Apologies can be sincere or conventional, real or pretended. We make insincere apologies, for instance, when we step on someone’s foot on the way to a theater seat: we’re not really sorry, and we don’t believe any serious wrong has been done. So we mutter a conventional “sorry” and continue on our way. When Queen Elizabeth II “apologizes” to the Irish for the way the English behaved during the Potato Famine, the form may be right, but the meaning is empty: she didn’t do anything wrong, and no one in earshot was personally harmed by anything her ancestor did. The purpose of an official utterance of this kind is to make the apologizer and those with whom she is connected look like people with a conscience. And despite their complexities and ambiguities, we like to get apologies and don’t mind making one if, like the Queen, it makes us feel and look like nice people.
Apologies, then, have political functions. So it isn’t surprising that, in this era of #MeToo, the question has arisen: Should Bill Clinton apologize to Monica Lewinsky? If not, who should be apologizing to whom for that lamentable set of events? There is a good argument that, here as with #MeToo generally, a lot of the ruckus has less to do with the apparent targets (Weinstein, Franken, Rose, et al), and is rather a proxy for the real target, Donald John Trump. Trump, of course, never apologizes for anything – which enables him to keep looking squeaky-clean to himself and his supporters. Once you apologize, you acknowledge guilt; if you don’t “admit,” as Trump kept saying of Roy Moore, you aren’t officially “guilty.”
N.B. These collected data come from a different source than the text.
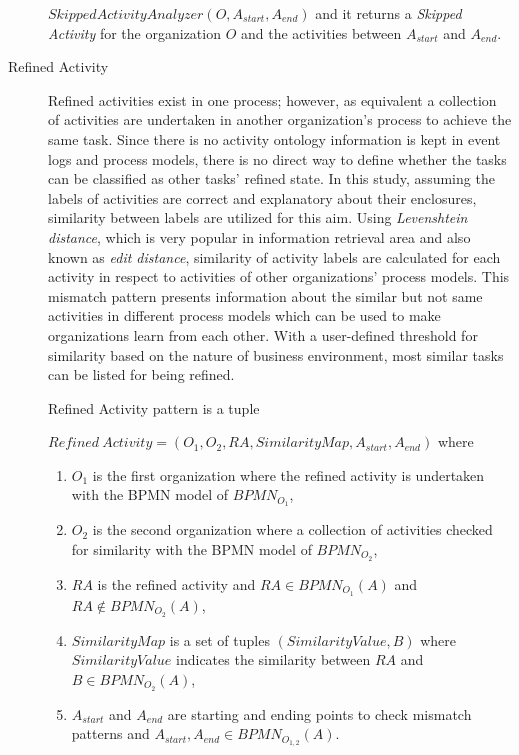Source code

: \begin{description}
\begin{definition}
		$SkippedActivityAnalyzer(O, A_{start}, A_{end})$ and it returns a \textit{Skipped Activity} for the organization $O$ and the activities between $A_{start}$ and $A_{end}$.
		\end{definition}
  \item[Refined Activity] Refined activities exist in one process; however, as equivalent a collection of activities are undertaken in another organization's process to  achieve the same task. Since there is no activity ontology information is kept in event logs and process models, there is no direct way to define whether the tasks can be classified as other tasks' refined state. In this study, assuming the labels of activities are correct and explanatory about their enclosures, similarity between labels are utilized for this aim. Using \textit{Levenshtein distance}, which is very popular in information retrieval area and also known as \textit{edit distance}, similarity of activity labels are calculated for each activity in respect to activities of other organizations' process models. This mismatch pattern presents information about the similar but not same activities in different process models which can be used to make organizations learn from each other. With a user-defined threshold for similarity based on the nature of business environment, most similar tasks can be listed for being refined.
		\theoremstyle{definition}
		\begin{definition}
		Refined Activity pattern is a tuple 

		${Refined\ Activity} = (O_{1}, O_{2}, RA, SimilarityMap, A_{start}, A_{end}) $ where 
		\begin{enumerate}
		  \item $O_{1}$ is the first organization where the refined activity is undertaken with the BPMN model of $BPMN_{{O}_{1}}$,
		  \item $O_{2}$ is the second organization where a collection of activities checked for similarity with the BPMN model of $BPMN_{{O}_{2}}$,
		  \item $RA$ is the refined activity and $RA \in BPMN_{{O}_{1}}(A)$ and $RA \notin BPMN_{{O}_{2}}(A)$,
		  \item $SimilarityMap$ is a set of tuples $(SimilarityValue, B)$ where $SimilarityValue$ indicates the similarity between $RA$ and $B \in BPMN_{{O}_{2}}(A)$, 
 		  \item $A_{start}$ and $A_{end}$ are starting and ending points to check mismatch patterns and $A_{start}, A_{end} \in BPMN_{{O}_{1,2}}(A)$. 
		\end{enumerate}
		\end{definition}


\end{description}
But back to Bill Clinton. Bad behavior at least partly by him caused pain to a lot of people. Does that make him culpable and needing to apologize? If so, should the apology be directed to Lewinsky? To me? To Hillary?
I say No, No, and No.
I am not even sure it was bad behavior. It was icky in many ways, but not necessarily wrong – neither crime nor sin. It was at least consensual and she was of age. Nor can any of us speak on behalf of Hillary and call him a marriage-wrecker. A lot of the people screaming for his head then and now misunderstand and misunderstood the nature of modern marriage, and none of us understands the nature of the Clintons’ marriage (or anyone’s other than our own). He was not a betrayer nor she an enabler, as too many alleged feminists would have it.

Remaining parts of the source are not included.